▶ _INSTRUCTIONS FOR THE TASK_
Repeat the entries below exactly. Begin with the first line and end with the line that contains "크기 | 54픽셀 |".
******
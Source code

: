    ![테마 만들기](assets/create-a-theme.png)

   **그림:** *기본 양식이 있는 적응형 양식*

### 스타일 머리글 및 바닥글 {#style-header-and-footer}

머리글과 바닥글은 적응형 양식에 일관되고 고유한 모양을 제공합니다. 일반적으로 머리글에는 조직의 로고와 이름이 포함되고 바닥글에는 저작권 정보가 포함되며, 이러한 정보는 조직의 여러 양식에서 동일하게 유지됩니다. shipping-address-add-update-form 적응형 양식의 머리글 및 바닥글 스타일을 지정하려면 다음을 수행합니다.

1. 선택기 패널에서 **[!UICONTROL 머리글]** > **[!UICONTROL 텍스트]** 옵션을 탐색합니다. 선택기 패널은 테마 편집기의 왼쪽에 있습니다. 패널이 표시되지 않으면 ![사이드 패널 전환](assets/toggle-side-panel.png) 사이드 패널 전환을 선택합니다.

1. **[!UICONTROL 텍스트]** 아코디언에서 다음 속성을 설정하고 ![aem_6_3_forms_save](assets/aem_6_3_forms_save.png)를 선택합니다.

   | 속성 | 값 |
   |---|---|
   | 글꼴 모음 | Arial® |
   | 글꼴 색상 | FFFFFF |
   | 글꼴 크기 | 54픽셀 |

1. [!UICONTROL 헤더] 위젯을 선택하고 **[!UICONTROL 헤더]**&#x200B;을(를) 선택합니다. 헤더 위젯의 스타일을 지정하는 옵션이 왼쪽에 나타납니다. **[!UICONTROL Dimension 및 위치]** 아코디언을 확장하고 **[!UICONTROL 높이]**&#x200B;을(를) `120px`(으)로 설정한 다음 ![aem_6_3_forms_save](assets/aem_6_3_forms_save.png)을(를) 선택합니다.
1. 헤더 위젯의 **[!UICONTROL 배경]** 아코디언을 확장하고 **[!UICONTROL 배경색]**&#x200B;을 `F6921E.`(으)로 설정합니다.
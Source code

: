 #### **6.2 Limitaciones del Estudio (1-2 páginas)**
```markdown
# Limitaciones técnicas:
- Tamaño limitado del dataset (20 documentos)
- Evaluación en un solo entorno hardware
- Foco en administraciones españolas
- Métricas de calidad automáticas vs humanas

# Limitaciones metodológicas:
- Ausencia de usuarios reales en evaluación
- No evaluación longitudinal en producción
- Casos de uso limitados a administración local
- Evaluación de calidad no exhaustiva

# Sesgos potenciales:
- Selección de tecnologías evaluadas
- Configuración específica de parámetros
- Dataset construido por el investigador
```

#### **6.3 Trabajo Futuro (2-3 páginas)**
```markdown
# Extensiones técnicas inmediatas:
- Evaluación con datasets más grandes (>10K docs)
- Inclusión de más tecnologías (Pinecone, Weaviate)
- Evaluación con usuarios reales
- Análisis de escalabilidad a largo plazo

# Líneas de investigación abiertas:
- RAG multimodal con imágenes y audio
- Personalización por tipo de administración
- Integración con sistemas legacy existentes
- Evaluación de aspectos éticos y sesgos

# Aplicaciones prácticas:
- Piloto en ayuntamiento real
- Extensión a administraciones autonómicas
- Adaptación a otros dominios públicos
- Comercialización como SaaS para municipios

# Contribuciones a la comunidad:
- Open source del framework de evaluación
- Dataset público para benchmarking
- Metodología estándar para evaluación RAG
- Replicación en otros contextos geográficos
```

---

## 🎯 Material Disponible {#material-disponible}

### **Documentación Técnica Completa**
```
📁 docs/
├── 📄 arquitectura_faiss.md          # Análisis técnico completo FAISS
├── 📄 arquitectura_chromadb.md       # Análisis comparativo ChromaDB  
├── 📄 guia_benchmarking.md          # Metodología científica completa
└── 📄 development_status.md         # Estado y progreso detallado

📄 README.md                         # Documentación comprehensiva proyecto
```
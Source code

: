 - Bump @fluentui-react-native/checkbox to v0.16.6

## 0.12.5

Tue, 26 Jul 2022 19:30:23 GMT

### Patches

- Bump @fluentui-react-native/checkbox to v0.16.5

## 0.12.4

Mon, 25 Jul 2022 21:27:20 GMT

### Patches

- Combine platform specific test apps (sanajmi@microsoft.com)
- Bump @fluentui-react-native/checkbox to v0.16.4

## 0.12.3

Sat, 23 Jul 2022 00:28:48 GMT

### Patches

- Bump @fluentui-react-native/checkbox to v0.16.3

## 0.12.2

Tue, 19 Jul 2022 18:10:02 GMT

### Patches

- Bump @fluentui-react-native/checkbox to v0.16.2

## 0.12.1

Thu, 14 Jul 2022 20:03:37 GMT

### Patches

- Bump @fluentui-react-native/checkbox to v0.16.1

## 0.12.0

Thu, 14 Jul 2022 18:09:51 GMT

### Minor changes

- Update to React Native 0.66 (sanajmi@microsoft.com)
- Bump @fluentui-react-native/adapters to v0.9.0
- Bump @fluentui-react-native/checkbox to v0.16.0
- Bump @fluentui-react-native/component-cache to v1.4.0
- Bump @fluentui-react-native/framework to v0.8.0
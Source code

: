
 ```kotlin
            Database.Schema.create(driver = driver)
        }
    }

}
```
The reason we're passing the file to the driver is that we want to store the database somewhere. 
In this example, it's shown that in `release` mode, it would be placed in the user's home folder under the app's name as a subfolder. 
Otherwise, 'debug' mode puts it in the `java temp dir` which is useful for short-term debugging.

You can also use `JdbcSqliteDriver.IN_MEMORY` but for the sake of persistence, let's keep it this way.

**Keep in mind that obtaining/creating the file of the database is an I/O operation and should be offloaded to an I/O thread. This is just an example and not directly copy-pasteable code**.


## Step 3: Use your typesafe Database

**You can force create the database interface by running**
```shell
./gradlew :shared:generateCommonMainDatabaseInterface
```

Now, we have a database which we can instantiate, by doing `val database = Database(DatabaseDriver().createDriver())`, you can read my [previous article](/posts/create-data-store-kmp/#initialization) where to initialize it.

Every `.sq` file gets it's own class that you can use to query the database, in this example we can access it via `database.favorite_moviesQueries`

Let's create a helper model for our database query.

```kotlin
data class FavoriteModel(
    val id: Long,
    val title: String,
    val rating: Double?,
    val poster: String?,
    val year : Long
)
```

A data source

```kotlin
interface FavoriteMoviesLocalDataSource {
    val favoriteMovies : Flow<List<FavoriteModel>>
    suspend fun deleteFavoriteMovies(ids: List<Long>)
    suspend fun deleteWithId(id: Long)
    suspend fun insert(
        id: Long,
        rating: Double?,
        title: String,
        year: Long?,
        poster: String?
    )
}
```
******
▶ _TASK RESPONSE_
Source code

:    ![테마 만들기](assets/create-a-theme.png)

   **그림:** *기본 양식이 있는 적응형 양식*

### 스타일 머리글 및 바닥글 {#style-header-and-footer}

머리글과 바닥글은 적응형 양식에 일관되고 고유한 모양을 제공합니다. 일반적으로 머리글에는 조직의 로고와 이름이 포함되고 바닥글에는 저작권 정보가 포함되며, 이러한 정보는 조직의 여러 양식에서 동일하게 유지됩니다. shipping-address-add-update-form 적응형 양식의 머리글 및 바닥글 스타일을 지정하려면 다음을 수행합니다.

1. 선택기 패널에서 **[!UICONTROL 머리글]** > **[!UICONTROL 텍스트]** 옵션을 탐색합니다. 선택기 패널은 테마 편집기의 왼쪽에 있습니다. 패널이 표시되지 않으면 ![사이드 패널 전환](assets/toggle-side-panel.png) 사이드 패널 전환을 선택합니다.

1. **[!UICONTROL 텍스트]** 아코디언에서 다음 속성을 설정하고 ![aem_6_3_forms_save](assets/aem_6_3_forms_save.png)를 선택합니다.

   | 속성 | 값 |
   |---|---|
   | 글꼴 모음 | Arial® |
   | 글꼴 색상 | FFFFFF |
   | 글꼴 크기 | 54픽셀 |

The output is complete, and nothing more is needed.